Guerre et paix (King Vidor, 1956)

Entre 1807 et 1812, deux amis de l’aristocratie russe sont confrontés à l’invasion de Napoléon.

Plutôt une réussite. Les qualités l’emportent sur les défauts. Si Henry Fonda est trop vieux pour le rôle de Pierre Bezoukhov (il en aurait été l’interprète parfait vingt ans plus tôt), si les deux personnages très secondaires que sont le père Bolkonsky et Napoléon tombent dans la caricature, si certains décors (tel Moscou) manquent étrangement d’ampleur, si la musique de Nino Rota n’est pas à la hauteur du projet et si les séquences de bataille ne peuvent rivaliser en envergure et en violence avec celles de la version de Bondartchouk, la retraite est riche en trouvailles réalistes du metteur en scène et, surtout, Audrey Hepburn est sublime dans le rôle de Natasha qui a gagné en importance dans une adaptation qui a fait le choix judicieux de se focaliser sur l’éclosion d’une femme. Le découpage classique de King Vidor, non exempt de belles images et d’inventions au service des personnages et de l’action, et l’intelligibilité de la narration qui assume ses différences avec le roman sont infiniment préférables au formalisme saugrenu de Bondartchouk.

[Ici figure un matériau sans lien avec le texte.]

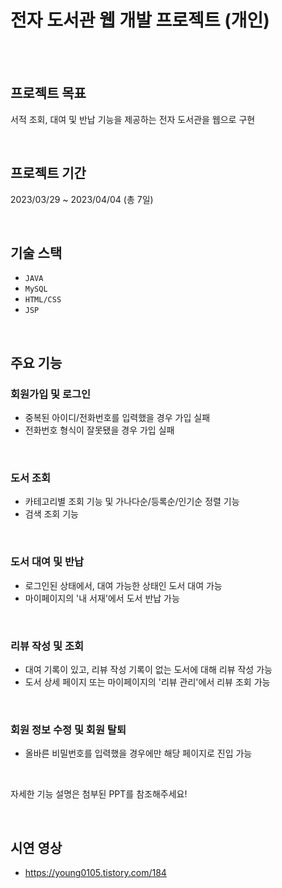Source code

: # 전자 도서관 웹 개발 프로젝트 (개인)

<br><br>

## 프로젝트 목표

서적 조회, 대여 및 반납 기능을 제공하는 전자 도서관을 웹으로 구현

<br>

## 프로젝트 기간
2023/03/29 ~ 2023/04/04 (총 7일)

<br>

## 기술 스택
- `JAVA`
- `MySQL`
- `HTML/CSS`
- `JSP`

<br>

## 주요 기능
### 회원가입 및 로그인
- 중복된 아이디/전화번호를 입력했을 경우 가입 실패
- 전화번호 형식이 잘못됐을 경우 가입 실패

<br>

### 도서 조회
- 카테고리별 조회 기능 및 가나다순/등록순/인기순 정렬 기능
- 검색 조회 기능

<br>

### 도서 대여 및 반납
- 로그인된 상태에서, 대여 가능한 상태인 도서 대여 가능
- 마이페이지의 '내 서재'에서 도서 반납 가능

<br>

### 리뷰 작성 및 조회
- 대여 기록이 있고, 리뷰 작성 기록이 없는 도서에 대해 리뷰 작성 가능
- 도서 상세 페이지 또는 마이페이지의 '리뷰 관리'에서 리뷰 조회 가능

<br>

### 회원 정보 수정 및 회원 탈퇴
- 올바른 비밀번호를 입력했을 경우에만 해당 페이지로 진입 가능

<br>

자세한 기능 설명은 첨부된 PPT를 참조해주세요!

<br>

## 시연 영상
- https://young0105.tistory.com/184

<br>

Guerre et paix (Sergueï Bondartchouk, 1967)

Entre 1805 et 1812, plusieurs familles de l’aristocratie russe sont affectées par la guerre avec Napoléon.

Certes, même si le film dure finalement plus de sept heures, adapter le pavé de Tolstoï impliquait de sabrer pas mal de personnages et d’évènements, ainsi que les réflexions les plus profondes de l’écrivain sur l’Histoire, la stratégie militaire et la philosophie. En revanche, la nature de la réécriture interroge, qui ravale l’itinéraire spirituel des deux héros au rang de propagande lénifiante comme du Malick; Boudartchouk prise lui aussi faire s’envoler la caméra sur des feuillages sur fond de voix-off pompière. Le formalisme abusif (caméra voltigeuse, cadres de traviole, surimpressions, split-screen, jeu artificiel de certains comédiens…) détache le spectateur des enjeux dramatiques qui sont, parfois, à peine intelligibles. Ce style alambiqué est l’antithèse du style de Tolstoï, objectif et réaliste. Les raisons de la défaite des coalisés à Austerlitz ne sont pas rendues sensibles alors que c’était très clair dans le roman.

Cependant, ce film le plus cher de l’histoire du cinéma soviétique (et, selon certaines estimations, de l’histoire du cinéma tout court) s’avère absolument époustouflant dans une poignée de morceaux de bravoure où la virtuosité du réalisateur, alliée à la somptueuse musique de Ovchinikov, fait merveille: bataille de Borodino et incendie de Moscou en premier lieu. Face à ces sommets de cinéma épique et violent, les séquences analogues du contemporain Docteur Jivago font bien pâle figure.

L’impasse de l’amour et de la haine (Kenji Mizoguchi, 1937)

Une jeune serveuse enceinte est abandonnée par son fiancé de bonne famille…

Cette énième variation de Kenji Mizoguchi sur son thème de prédilection est une énième réussite où, plus précisément qu’ailleurs, une certaine lâcheté masculine est représentée avec justesse. Au contraire, la femme ne manque pas de courage et assume pleinement sa voie en dehors de la société « normale ». L’impasse de l’amour et de la haine est ainsi un des films de Mizoguchi les moins noirs parmi ceux mettant en scène des « filles perdues ». Cette vérité au sein d’un canevas rebattu, le film la doit essentiellement à l’absence de manichéisme du script rigoureux de Yoda (lointainement adapté de Résurrection de Tolstoï) et à la qualité de comédiens dirigés par un réalisateur plus tyrannique que jamais (Fumiko Yamaji aurait été contrainte de répéter plusieurs centaines de fois une même scène).